(Collected data)

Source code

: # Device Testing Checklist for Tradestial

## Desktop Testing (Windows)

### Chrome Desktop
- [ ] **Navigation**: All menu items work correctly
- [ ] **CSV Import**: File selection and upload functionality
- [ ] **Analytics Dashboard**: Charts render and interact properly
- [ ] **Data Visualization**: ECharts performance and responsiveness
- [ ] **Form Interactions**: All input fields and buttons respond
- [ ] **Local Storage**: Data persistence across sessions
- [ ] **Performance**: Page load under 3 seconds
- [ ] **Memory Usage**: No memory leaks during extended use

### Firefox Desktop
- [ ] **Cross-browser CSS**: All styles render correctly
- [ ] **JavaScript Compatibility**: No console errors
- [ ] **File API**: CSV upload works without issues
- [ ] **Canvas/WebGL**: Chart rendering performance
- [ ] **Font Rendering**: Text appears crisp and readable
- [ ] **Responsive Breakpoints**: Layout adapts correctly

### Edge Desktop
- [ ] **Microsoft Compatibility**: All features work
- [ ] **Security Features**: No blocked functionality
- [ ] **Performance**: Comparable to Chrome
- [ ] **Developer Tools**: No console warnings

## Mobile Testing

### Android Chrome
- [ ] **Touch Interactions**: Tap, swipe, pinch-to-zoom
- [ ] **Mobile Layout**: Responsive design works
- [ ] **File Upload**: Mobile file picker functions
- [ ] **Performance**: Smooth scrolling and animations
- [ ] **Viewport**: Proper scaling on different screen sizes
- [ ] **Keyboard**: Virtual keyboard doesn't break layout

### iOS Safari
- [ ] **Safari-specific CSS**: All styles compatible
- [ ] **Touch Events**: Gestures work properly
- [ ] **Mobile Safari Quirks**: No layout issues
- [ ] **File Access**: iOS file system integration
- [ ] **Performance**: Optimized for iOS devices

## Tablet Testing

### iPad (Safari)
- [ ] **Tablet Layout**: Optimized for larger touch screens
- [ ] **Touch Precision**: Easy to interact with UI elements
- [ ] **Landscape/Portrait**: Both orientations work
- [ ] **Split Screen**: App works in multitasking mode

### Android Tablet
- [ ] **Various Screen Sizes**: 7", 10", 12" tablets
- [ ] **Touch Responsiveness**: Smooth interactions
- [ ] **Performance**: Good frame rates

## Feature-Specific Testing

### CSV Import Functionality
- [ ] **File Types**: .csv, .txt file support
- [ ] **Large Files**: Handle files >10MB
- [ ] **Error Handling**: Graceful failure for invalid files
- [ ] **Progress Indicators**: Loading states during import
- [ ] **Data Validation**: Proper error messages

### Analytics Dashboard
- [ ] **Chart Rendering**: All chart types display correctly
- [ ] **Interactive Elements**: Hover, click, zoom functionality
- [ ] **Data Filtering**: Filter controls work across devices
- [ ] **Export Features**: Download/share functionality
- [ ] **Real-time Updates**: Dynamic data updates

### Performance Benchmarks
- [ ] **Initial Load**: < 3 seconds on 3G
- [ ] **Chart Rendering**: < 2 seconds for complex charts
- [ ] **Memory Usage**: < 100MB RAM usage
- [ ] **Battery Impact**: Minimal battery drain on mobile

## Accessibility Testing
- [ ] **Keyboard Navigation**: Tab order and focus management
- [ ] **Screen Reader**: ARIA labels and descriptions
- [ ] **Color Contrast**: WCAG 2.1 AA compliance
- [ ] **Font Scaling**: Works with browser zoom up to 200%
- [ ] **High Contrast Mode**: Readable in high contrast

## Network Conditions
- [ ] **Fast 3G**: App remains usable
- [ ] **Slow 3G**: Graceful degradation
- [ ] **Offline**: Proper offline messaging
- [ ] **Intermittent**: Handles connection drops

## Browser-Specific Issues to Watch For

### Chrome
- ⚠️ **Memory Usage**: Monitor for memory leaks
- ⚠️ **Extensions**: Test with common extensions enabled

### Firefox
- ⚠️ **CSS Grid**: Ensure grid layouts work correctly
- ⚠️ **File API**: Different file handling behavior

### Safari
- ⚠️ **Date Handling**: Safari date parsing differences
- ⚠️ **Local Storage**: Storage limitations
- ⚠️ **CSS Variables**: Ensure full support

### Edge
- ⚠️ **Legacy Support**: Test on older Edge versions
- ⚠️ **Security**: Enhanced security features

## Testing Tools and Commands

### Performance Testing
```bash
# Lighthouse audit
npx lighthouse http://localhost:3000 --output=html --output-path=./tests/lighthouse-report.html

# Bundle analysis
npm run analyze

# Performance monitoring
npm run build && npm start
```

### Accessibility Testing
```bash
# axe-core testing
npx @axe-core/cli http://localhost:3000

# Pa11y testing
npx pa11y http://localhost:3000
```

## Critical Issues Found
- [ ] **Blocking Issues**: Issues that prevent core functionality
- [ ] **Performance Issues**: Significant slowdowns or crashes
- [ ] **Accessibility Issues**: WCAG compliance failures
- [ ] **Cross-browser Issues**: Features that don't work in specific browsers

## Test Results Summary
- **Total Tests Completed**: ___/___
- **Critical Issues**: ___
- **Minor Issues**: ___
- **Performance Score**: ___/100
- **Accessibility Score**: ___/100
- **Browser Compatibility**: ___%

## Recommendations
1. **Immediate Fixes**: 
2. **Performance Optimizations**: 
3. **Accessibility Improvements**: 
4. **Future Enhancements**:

◆ Your objective
Please repeat each line from the one with "- **Browser Compatibility**: ___%" through the last line of the data above, and add nothing.

◆ Solution for this problem
- **Browser Compatibility**: ___%

## Recommendations
1. **Immediate Fixes**: 
2. **Performance Optimizations**: 
3. **Accessibility Improvements**: 
4. **Future Enhancements**:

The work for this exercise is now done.